Hotel chain operator Marriott International said its fourth-quarter profit fell 7% due to lower contributions from its synthetic fuel business, but adjusted results beat Wall Street expectations as business travel demand drove strong pricing.
Net income dropped to $220 million, or 52 cents a share, versus $237 million, or 54 cents a share, in the year-ago period. The company's synthetic fuel business contributed about $1 million to 2006 quarterly results, down sharply from $33 million, or 7 cents a share, last year.
Adjusted earnings, which exclude synthetic fuel, totaled $219 million, or 52 cents a share, compared with $204 million, or 46 cents a share, a year earlier.
Revenue climbed to $3.86 billion, up 6% from $3.64 billion in the 2005 period, as management and franchise fee revenue rose 19% and incentive management fees soared 39%.
Analysts surveyed by Thomson Financial were expecting profit of 49 cents a share on revenue of $3.76 billion.

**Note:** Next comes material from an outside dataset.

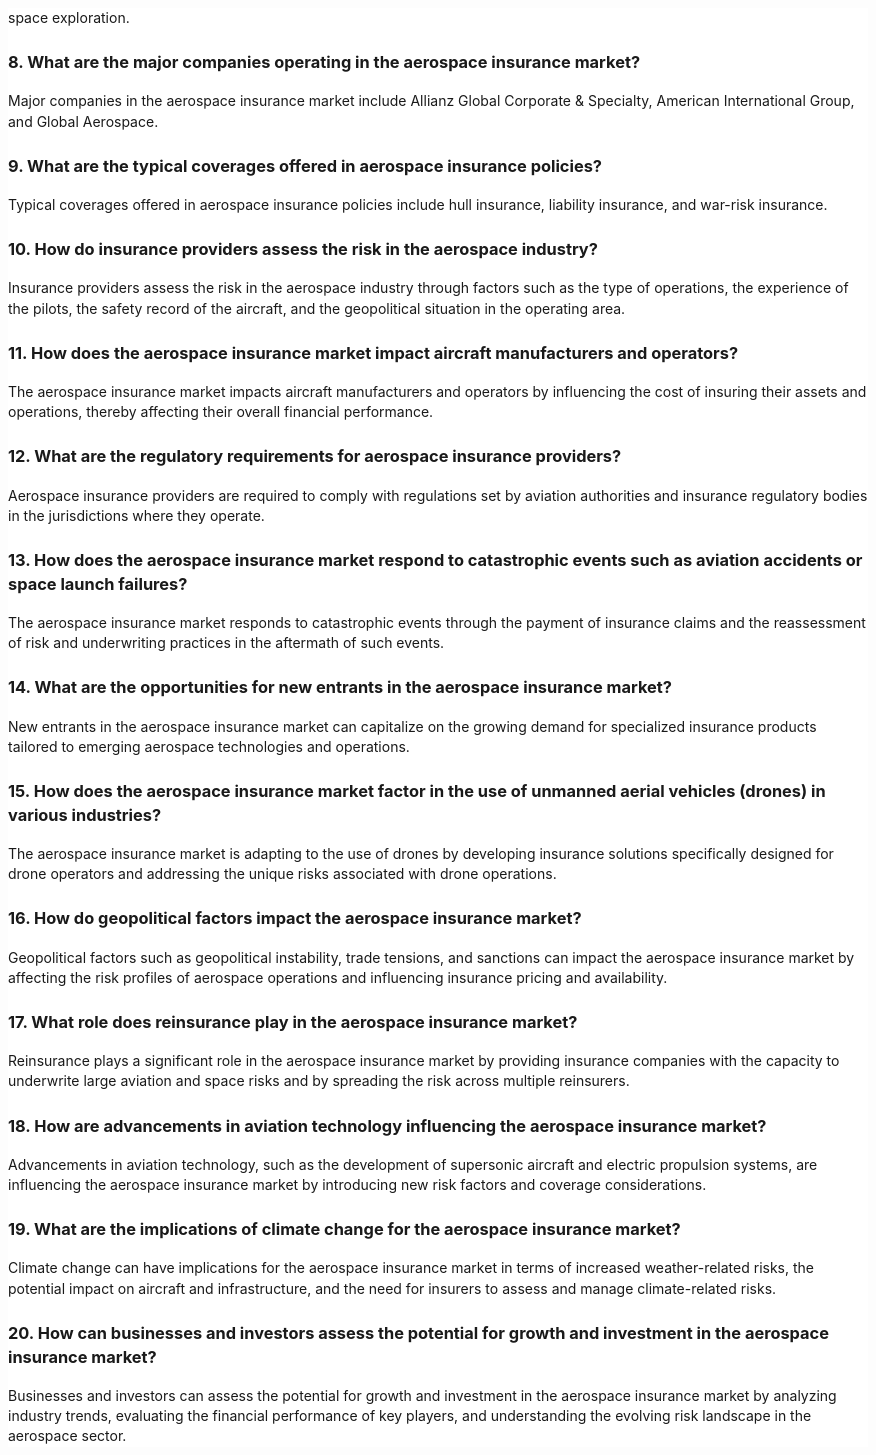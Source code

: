 space exploration.</p><h3>8. What are the major companies operating in the aerospace insurance market?</h3><p>Major companies in the aerospace insurance market include Allianz Global Corporate & Specialty, American International Group, and Global Aerospace.</p><h3>9. What are the typical coverages offered in aerospace insurance policies?</h3><p>Typical coverages offered in aerospace insurance policies include hull insurance, liability insurance, and war-risk insurance.</p><h3>10. How do insurance providers assess the risk in the aerospace industry?</h3><p>Insurance providers assess the risk in the aerospace industry through factors such as the type of operations, the experience of the pilots, the safety record of the aircraft, and the geopolitical situation in the operating area.</p><h3>11. How does the aerospace insurance market impact aircraft manufacturers and operators?</h3><p>The aerospace insurance market impacts aircraft manufacturers and operators by influencing the cost of insuring their assets and operations, thereby affecting their overall financial performance.</p><h3>12. What are the regulatory requirements for aerospace insurance providers?</h3><p>Aerospace insurance providers are required to comply with regulations set by aviation authorities and insurance regulatory bodies in the jurisdictions where they operate.</p><h3>13. How does the aerospace insurance market respond to catastrophic events such as aviation accidents or space launch failures?</h3><p>The aerospace insurance market responds to catastrophic events through the payment of insurance claims and the reassessment of risk and underwriting practices in the aftermath of such events.</p><h3>14. What are the opportunities for new entrants in the aerospace insurance market?</h3><p>New entrants in the aerospace insurance market can capitalize on the growing demand for specialized insurance products tailored to emerging aerospace technologies and operations.</p><h3>15. How does the aerospace insurance market factor in the use of unmanned aerial vehicles (drones) in various industries?</h3><p>The aerospace insurance market is adapting to the use of drones by developing insurance solutions specifically designed for drone operators and addressing the unique risks associated with drone operations.</p><h3>16. How do geopolitical factors impact the aerospace insurance market?</h3><p>Geopolitical factors such as geopolitical instability, trade tensions, and sanctions can impact the aerospace insurance market by affecting the risk profiles of aerospace operations and influencing insurance pricing and availability.</p><h3>17. What role does reinsurance play in the aerospace insurance market?</h3><p>Reinsurance plays a significant role in the aerospace insurance market by providing insurance companies with the capacity to underwrite large aviation and space risks and by spreading the risk across multiple reinsurers.</p><h3>18. How are advancements in aviation technology influencing the aerospace insurance market?</h3><p>Advancements in aviation technology, such as the development of supersonic aircraft and electric propulsion systems, are influencing the aerospace insurance market by introducing new risk factors and coverage considerations.</p><h3>19. What are the implications of climate change for the aerospace insurance market?</h3><p>Climate change can have implications for the aerospace insurance market in terms of increased weather-related risks, the potential impact on aircraft and infrastructure, and the need for insurers to assess and manage climate-related risks.</p><h3>20. How can businesses and investors assess the potential for growth and investment in the aerospace insurance market?</h3><p>Businesses and investors can assess the potential for growth and investment in the aerospace insurance market by analyzing industry trends, evaluating the financial performance of key players, and understanding the evolving risk landscape in the aerospace sector.</p></body></html></strong></p>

RevPAR, or revenue per available room, a key industry measure, increased 8.4% for global systemwide properties open at least a year. International systemwide same-store revPAR increased 13.9% in the quarter.
The company, which operates such brands as Ritz-Carlton, JW Marriott and Fairfield Inn, has more than 2,800 lodging properties in the U.S. and 67 other countries.